PROBLEM REQUIREMENTS: Once you have checked each line below, report only the number of lines that contain the word "tree".
▼
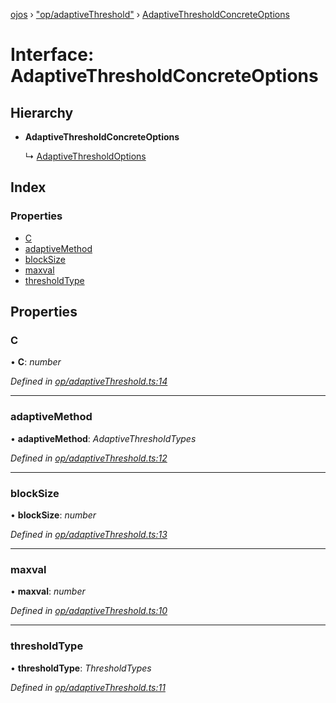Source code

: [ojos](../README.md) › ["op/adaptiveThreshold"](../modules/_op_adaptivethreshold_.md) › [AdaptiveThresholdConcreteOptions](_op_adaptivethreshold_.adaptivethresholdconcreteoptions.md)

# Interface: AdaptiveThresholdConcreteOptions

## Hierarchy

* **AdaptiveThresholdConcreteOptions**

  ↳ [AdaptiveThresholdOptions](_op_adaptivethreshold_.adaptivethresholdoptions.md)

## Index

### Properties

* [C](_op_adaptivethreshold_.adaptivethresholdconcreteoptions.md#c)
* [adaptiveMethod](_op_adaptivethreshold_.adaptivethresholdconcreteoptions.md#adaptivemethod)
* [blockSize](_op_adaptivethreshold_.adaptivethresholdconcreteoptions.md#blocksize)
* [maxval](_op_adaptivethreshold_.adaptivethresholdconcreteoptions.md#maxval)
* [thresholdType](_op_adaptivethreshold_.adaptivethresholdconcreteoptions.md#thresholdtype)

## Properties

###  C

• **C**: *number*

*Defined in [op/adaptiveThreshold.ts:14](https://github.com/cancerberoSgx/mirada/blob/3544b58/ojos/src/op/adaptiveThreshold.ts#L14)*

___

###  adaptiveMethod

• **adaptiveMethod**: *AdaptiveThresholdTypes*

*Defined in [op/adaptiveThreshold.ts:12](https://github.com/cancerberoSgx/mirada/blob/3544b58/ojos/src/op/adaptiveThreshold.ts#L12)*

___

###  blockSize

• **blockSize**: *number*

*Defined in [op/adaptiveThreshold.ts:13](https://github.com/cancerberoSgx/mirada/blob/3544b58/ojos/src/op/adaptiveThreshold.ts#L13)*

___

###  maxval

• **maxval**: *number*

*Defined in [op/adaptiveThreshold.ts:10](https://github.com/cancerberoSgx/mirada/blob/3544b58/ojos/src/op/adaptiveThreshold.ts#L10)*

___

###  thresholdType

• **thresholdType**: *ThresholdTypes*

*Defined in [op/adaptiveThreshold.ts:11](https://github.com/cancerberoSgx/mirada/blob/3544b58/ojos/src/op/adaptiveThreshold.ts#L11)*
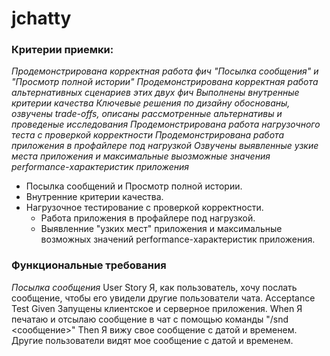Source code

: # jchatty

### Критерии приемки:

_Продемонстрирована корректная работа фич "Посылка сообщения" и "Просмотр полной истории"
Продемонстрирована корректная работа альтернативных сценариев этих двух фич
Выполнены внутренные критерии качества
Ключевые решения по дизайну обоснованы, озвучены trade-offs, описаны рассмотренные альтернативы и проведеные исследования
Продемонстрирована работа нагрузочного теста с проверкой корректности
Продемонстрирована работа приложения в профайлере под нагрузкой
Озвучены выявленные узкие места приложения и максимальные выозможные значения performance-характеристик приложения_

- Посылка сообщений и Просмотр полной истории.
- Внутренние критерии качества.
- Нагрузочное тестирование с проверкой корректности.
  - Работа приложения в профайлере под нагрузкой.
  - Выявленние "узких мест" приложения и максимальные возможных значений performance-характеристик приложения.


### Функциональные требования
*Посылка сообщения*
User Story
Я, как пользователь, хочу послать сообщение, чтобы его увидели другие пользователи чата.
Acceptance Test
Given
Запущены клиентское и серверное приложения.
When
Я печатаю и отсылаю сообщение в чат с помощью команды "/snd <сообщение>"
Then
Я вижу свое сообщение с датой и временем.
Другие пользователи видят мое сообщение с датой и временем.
▲
▼
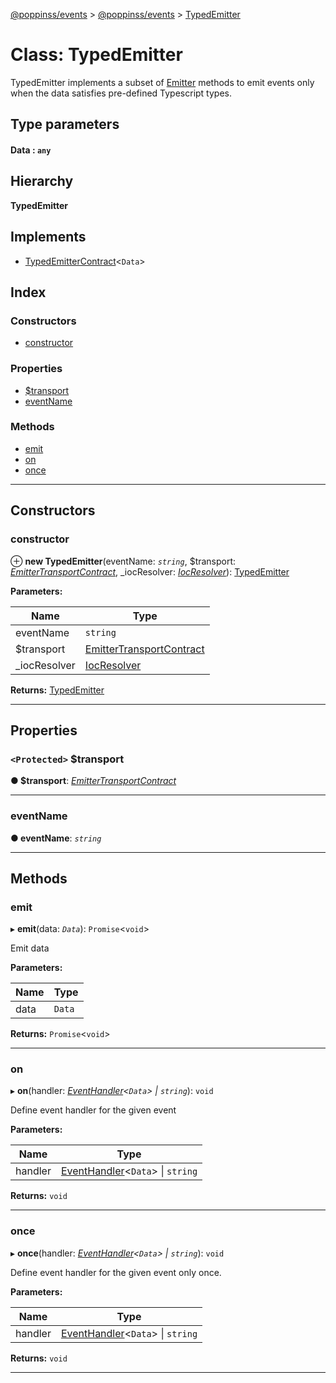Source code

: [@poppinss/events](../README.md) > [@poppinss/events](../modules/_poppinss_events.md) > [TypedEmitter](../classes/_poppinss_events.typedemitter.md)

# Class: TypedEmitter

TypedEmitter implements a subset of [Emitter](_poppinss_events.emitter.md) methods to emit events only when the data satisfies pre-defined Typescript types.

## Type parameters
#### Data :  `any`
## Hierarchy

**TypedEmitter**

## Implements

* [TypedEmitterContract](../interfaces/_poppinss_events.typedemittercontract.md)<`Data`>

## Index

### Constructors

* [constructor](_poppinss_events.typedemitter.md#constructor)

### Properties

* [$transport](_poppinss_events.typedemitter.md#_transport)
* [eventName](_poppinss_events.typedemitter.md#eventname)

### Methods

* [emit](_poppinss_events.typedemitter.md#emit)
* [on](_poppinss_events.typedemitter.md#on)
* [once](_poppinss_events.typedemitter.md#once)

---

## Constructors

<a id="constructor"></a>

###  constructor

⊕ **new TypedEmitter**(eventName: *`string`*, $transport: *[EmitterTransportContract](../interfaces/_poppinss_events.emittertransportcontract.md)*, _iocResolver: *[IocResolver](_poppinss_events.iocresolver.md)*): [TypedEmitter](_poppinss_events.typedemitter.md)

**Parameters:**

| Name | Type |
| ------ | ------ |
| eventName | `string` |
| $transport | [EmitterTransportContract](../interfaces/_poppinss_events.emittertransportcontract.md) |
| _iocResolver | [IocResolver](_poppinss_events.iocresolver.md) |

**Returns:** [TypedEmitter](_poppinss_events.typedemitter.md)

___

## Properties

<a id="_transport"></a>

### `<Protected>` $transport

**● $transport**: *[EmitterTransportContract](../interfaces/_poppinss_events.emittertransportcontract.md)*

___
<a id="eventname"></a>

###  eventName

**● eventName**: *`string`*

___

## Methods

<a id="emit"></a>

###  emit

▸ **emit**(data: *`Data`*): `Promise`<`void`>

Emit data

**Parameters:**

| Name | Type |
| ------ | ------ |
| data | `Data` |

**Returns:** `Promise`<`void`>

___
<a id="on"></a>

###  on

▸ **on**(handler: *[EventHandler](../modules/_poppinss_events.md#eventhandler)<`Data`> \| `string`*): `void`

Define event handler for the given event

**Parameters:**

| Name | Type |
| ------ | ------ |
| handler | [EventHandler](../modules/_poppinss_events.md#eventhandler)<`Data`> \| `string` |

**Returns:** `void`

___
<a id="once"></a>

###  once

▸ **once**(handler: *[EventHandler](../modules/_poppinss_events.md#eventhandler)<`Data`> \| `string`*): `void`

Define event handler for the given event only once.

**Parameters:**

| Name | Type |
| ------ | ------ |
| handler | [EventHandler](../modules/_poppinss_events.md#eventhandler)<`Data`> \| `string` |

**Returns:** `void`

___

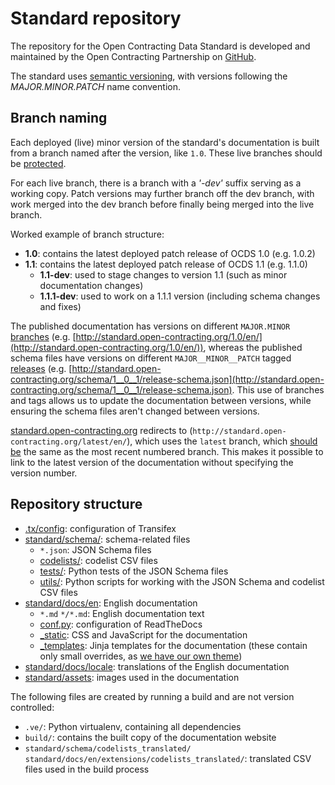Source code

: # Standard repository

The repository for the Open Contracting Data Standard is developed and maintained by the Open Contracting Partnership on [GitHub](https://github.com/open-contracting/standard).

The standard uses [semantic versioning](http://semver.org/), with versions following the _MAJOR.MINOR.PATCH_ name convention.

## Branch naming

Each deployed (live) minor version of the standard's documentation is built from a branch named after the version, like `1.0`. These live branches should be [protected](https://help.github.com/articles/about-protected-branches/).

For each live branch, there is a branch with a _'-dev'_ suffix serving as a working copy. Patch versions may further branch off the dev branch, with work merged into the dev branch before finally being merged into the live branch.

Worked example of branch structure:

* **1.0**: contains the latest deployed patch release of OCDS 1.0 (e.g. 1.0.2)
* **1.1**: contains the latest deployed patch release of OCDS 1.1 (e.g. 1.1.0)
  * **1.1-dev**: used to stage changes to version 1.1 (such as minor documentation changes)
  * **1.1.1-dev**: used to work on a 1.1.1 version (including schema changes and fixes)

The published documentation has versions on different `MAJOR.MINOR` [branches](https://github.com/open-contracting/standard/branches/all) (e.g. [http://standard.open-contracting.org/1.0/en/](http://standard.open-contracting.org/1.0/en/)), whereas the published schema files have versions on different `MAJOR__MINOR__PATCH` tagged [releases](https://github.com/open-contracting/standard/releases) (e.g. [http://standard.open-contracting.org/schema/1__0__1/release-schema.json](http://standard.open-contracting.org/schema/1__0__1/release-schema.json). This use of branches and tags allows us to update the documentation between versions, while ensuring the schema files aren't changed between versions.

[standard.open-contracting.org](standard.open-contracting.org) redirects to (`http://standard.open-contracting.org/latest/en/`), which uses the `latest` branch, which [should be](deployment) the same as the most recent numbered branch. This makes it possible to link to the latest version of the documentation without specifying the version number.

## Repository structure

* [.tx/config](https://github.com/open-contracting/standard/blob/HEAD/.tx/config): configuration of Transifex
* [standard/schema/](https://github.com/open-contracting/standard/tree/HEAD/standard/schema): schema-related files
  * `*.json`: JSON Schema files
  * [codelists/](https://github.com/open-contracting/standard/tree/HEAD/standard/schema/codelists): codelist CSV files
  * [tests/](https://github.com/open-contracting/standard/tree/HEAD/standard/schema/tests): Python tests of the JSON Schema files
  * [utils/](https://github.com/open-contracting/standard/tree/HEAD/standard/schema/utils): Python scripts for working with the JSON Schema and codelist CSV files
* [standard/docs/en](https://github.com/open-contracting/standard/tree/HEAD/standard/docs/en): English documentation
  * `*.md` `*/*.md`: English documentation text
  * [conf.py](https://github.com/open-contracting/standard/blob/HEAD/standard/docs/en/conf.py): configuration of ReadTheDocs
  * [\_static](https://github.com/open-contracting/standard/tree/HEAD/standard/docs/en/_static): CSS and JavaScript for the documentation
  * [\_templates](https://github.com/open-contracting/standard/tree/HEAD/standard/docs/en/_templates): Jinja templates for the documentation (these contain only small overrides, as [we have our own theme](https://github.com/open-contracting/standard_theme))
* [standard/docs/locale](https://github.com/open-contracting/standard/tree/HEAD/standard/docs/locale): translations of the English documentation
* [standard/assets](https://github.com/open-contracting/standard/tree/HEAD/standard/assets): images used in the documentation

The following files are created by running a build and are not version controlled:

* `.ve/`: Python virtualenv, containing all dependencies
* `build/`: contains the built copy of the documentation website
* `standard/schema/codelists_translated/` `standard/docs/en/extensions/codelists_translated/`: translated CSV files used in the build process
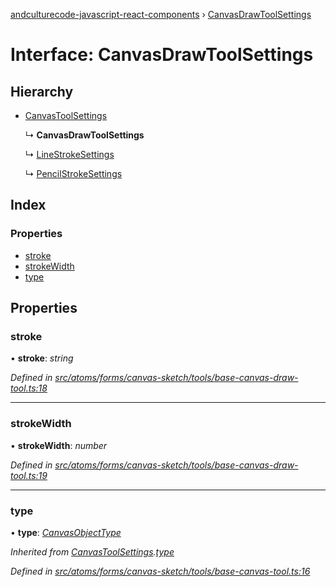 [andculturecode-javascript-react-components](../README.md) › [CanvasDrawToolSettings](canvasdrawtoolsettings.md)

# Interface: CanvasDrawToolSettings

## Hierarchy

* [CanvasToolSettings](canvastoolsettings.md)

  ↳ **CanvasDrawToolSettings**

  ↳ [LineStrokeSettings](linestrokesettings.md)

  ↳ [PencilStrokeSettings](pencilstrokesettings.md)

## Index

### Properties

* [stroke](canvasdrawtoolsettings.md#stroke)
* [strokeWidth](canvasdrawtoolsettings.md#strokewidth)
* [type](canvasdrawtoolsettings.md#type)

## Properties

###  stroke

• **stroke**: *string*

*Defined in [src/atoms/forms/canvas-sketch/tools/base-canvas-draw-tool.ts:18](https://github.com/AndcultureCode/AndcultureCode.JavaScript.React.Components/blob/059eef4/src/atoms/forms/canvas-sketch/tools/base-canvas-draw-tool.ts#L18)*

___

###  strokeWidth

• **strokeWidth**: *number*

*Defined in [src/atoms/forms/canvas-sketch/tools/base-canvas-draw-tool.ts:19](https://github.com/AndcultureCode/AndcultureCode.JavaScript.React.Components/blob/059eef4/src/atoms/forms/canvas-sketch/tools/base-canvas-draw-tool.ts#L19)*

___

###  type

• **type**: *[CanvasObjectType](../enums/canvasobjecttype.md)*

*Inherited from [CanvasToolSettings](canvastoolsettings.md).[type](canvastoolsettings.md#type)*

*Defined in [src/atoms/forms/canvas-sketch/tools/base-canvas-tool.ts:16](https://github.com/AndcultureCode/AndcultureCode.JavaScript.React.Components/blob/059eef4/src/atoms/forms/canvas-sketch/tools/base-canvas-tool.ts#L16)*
▲
SOLUTION TO THE EXERCISE: 9